Work to complete:
Out of the entries that follow, copy each line containing "Landau".

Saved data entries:
+++++

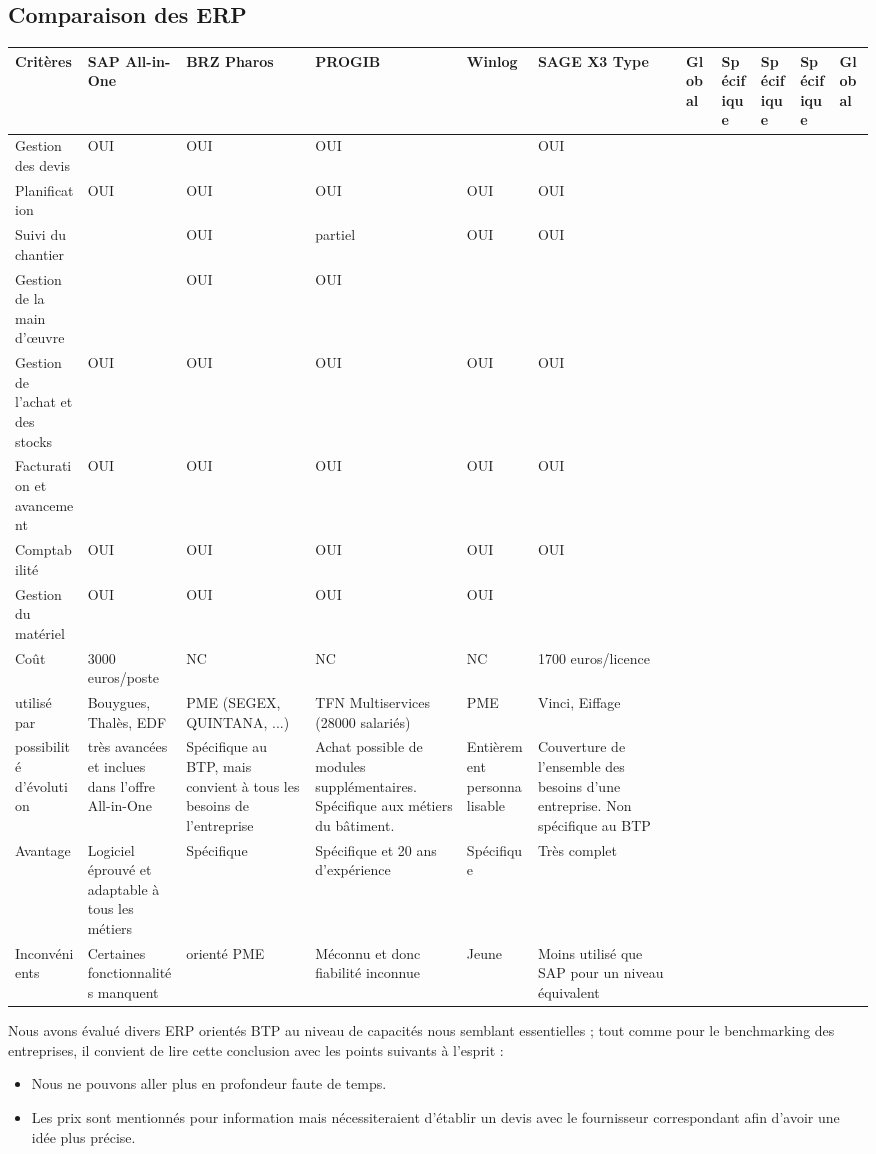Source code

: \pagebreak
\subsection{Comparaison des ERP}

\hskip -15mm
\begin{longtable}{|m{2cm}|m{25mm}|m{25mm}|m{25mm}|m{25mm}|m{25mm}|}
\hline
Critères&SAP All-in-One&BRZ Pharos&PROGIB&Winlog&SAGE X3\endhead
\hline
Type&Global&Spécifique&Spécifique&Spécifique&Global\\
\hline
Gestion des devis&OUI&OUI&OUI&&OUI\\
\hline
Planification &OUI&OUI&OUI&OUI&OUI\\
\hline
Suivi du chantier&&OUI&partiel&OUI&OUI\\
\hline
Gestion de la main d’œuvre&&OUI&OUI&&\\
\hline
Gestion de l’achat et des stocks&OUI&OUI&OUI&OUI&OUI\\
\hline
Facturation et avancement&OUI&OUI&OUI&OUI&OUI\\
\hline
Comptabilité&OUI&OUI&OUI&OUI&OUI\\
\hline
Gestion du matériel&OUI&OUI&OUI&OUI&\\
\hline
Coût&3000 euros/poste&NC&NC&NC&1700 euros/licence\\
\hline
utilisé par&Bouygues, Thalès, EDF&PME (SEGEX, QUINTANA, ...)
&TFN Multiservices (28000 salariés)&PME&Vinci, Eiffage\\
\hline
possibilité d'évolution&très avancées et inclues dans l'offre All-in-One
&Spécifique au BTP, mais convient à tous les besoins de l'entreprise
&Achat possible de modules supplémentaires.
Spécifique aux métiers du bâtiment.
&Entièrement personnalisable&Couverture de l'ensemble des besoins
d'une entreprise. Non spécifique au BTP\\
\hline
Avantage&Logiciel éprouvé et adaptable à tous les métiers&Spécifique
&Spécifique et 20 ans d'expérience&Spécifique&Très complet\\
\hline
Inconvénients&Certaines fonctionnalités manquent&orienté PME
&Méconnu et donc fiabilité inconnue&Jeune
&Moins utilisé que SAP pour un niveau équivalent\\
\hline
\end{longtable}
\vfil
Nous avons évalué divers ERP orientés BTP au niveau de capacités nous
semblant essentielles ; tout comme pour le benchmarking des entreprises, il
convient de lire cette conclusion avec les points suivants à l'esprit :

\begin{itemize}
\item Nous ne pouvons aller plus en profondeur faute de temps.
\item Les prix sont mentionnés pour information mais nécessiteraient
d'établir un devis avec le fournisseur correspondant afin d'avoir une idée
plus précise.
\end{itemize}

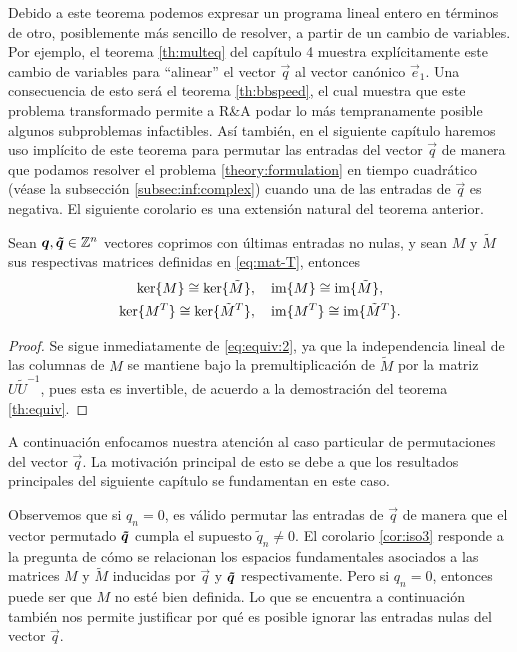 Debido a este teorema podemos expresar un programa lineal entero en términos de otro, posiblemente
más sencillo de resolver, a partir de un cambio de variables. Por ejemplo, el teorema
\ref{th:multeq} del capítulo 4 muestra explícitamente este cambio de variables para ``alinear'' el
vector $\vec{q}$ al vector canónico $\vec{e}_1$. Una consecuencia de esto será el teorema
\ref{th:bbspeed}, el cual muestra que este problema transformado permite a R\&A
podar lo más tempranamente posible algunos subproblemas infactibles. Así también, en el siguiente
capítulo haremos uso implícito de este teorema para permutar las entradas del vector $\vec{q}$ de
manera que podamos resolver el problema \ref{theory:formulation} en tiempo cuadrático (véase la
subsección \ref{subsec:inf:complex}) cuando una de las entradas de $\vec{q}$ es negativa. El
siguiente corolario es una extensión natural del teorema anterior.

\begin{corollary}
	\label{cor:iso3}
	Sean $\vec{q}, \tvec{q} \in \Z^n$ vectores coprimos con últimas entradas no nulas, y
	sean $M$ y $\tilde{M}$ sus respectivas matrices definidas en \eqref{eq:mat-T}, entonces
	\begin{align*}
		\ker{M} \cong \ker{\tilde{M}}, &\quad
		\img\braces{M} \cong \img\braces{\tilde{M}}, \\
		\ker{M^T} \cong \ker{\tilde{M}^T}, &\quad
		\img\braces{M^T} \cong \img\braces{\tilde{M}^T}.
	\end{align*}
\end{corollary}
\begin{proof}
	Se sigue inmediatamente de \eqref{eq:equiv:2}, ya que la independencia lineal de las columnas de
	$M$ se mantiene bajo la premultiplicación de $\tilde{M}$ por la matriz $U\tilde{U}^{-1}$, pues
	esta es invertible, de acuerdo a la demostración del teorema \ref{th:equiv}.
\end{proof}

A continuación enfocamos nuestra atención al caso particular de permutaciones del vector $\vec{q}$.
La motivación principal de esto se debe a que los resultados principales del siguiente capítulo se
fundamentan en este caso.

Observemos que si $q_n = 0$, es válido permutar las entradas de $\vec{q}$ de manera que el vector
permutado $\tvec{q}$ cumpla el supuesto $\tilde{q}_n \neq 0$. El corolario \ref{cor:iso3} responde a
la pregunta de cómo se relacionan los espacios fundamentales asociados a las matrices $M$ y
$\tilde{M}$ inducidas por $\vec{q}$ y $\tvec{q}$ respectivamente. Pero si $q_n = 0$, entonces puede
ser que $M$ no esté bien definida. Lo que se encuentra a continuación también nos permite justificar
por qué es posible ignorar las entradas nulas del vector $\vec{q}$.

+++++

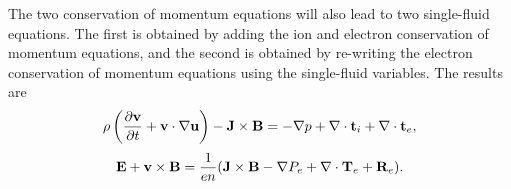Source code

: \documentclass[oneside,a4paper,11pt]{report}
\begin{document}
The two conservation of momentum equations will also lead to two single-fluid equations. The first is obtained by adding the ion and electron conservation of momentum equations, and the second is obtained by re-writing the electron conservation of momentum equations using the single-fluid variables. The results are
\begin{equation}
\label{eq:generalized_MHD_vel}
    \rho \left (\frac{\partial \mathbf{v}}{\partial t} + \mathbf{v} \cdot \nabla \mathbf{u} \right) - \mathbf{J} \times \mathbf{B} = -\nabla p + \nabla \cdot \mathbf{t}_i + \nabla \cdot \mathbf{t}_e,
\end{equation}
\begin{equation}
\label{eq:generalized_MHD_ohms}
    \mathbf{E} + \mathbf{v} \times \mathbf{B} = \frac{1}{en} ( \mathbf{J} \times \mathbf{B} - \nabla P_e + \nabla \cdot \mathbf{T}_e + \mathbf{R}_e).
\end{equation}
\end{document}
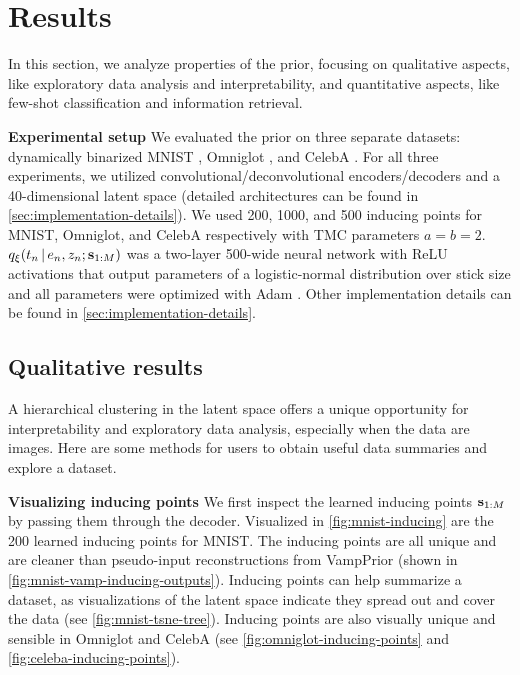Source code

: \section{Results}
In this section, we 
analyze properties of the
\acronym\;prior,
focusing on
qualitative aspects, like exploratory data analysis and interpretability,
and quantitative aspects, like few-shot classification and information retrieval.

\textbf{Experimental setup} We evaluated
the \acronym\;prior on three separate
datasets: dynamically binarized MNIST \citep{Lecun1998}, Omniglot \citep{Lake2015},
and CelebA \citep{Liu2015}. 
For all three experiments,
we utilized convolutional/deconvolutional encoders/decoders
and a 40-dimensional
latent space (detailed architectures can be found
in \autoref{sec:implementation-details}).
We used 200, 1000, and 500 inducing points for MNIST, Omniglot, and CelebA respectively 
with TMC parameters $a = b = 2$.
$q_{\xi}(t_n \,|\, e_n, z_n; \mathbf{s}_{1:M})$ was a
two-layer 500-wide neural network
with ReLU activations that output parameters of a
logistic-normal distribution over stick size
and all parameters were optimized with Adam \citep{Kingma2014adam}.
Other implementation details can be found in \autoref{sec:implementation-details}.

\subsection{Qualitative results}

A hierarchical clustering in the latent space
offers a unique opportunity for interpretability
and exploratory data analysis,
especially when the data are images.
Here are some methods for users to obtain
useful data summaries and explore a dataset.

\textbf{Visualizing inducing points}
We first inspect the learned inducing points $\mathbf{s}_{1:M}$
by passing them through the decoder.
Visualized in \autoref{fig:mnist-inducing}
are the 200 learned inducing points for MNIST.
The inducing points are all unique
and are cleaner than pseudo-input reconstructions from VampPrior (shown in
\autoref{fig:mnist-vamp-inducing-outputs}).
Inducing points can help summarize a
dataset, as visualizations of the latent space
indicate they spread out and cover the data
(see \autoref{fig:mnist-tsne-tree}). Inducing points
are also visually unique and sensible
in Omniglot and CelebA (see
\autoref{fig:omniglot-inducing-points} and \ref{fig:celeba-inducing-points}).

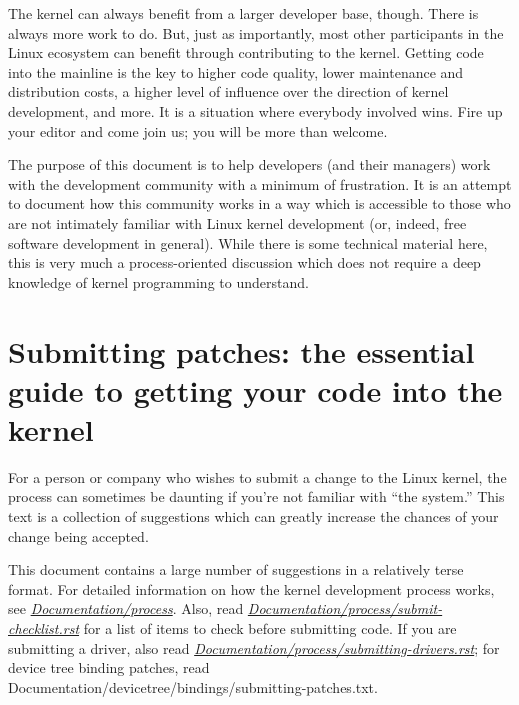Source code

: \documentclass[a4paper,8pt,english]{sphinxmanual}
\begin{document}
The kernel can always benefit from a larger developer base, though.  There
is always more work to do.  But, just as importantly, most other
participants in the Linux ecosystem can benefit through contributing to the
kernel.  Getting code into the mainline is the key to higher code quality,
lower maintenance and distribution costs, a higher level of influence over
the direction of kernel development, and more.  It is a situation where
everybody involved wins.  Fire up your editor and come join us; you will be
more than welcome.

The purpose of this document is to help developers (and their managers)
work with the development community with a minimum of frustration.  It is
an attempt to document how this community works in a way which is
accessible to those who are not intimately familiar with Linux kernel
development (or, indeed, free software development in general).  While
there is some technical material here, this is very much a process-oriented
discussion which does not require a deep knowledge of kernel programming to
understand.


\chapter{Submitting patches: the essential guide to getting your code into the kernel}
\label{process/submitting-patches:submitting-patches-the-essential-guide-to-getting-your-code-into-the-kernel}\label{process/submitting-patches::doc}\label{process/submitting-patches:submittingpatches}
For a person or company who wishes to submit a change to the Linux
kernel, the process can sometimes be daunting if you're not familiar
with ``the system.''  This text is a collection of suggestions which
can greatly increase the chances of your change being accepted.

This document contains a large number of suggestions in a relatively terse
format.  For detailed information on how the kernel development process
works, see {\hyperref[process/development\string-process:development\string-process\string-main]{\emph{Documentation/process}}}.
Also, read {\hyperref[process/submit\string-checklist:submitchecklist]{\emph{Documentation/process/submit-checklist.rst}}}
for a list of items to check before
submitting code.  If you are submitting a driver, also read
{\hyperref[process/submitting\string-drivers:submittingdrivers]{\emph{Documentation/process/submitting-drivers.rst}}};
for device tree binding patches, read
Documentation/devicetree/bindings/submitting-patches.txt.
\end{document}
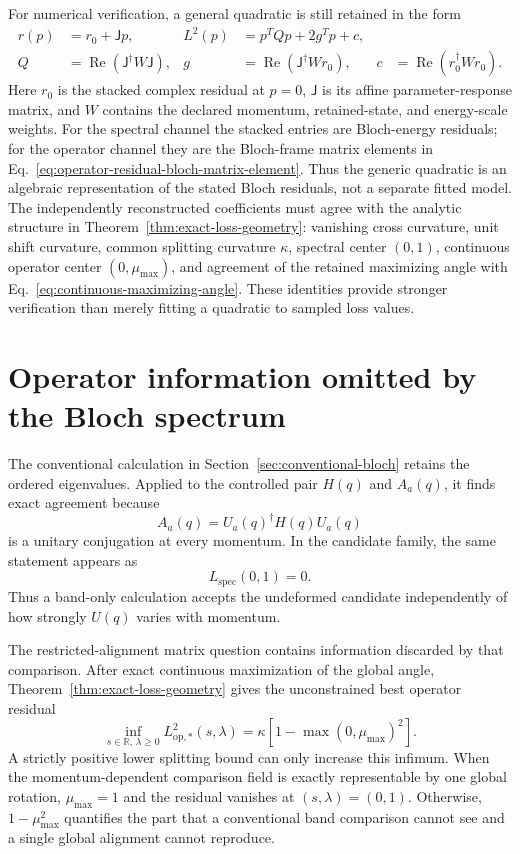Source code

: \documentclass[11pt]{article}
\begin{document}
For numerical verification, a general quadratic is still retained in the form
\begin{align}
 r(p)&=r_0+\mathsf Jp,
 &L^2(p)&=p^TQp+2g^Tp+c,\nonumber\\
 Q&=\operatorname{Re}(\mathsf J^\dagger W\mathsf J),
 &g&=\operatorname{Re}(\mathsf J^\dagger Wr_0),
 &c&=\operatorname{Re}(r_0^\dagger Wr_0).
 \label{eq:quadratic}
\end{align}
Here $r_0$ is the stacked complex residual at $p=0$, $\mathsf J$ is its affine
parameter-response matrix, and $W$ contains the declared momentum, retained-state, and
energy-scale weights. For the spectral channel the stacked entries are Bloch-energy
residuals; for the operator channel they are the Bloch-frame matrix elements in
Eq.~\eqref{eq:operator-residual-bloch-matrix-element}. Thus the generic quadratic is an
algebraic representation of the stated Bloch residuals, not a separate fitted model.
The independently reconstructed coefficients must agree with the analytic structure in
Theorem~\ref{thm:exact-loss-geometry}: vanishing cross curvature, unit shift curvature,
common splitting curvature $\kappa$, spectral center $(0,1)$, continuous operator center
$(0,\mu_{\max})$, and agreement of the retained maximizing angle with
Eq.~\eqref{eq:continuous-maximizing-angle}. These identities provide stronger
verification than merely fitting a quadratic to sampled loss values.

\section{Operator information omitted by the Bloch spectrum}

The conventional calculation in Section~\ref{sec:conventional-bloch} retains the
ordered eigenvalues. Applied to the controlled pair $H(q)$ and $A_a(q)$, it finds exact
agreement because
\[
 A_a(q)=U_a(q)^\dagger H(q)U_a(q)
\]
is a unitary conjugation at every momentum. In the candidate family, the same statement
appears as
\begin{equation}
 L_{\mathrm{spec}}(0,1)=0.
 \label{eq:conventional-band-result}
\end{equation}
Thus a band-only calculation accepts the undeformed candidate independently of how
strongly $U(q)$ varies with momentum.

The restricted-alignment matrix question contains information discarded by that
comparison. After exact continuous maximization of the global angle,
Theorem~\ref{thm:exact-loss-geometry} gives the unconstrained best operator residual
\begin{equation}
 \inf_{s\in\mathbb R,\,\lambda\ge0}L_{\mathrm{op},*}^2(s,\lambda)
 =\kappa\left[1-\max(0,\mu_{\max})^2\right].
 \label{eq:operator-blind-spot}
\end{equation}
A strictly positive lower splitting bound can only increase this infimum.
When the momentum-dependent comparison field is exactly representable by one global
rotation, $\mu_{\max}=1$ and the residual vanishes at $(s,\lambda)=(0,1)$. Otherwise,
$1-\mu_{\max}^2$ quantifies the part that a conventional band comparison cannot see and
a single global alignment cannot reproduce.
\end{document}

+++++

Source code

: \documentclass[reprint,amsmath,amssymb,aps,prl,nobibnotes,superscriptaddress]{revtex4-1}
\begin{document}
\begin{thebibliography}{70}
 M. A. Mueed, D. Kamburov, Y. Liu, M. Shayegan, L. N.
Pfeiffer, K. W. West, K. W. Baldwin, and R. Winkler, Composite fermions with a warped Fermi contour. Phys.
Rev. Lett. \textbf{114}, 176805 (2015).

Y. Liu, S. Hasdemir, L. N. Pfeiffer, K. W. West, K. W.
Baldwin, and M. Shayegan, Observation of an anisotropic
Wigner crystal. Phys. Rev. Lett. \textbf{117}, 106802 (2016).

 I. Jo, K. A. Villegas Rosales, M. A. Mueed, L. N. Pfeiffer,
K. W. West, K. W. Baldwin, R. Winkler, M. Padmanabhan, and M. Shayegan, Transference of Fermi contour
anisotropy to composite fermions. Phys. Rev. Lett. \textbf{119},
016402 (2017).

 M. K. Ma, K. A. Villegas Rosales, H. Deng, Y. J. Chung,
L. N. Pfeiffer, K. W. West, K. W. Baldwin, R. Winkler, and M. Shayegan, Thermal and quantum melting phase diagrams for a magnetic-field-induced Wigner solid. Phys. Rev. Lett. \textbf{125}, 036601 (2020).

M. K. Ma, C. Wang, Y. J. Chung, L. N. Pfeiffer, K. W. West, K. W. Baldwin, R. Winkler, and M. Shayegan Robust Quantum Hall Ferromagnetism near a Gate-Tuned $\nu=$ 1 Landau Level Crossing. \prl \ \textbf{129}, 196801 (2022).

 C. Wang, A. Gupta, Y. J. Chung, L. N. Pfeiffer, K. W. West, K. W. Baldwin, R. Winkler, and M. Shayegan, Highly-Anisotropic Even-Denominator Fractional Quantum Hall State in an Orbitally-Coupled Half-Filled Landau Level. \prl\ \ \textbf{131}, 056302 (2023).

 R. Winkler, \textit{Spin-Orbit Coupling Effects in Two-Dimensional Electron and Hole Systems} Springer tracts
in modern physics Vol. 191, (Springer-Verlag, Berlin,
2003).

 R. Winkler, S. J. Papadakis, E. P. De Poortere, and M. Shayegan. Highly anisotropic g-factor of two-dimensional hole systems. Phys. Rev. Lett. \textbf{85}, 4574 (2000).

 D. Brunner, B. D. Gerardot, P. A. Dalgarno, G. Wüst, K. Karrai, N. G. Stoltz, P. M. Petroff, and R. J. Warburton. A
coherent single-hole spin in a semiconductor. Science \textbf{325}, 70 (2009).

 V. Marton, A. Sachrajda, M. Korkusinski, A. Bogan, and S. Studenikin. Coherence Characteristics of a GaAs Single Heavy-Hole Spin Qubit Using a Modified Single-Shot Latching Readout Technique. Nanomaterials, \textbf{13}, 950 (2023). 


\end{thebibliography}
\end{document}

+++++

Solved exercise:
M. K. Ma, C. Wang, Y. J. Chung, L. N. Pfeiffer, K. W. West, K. W. Baldwin, R. Winkler, and M. Shayegan Robust Quantum Hall Ferromagnetism near a Gate-Tuned $\nu=$ 1 Landau Level Crossing. \prl \ \textbf{129}, 196801 (2022).
 C. Wang, A. Gupta, Y. J. Chung, L. N. Pfeiffer, K. W. West, K. W. Baldwin, R. Winkler, and M. Shayegan, Highly-Anisotropic Even-Denominator Fractional Quantum Hall State in an Orbitally-Coupled Half-Filled Landau Level. \prl\ \ \textbf{131}, 056302 (2023).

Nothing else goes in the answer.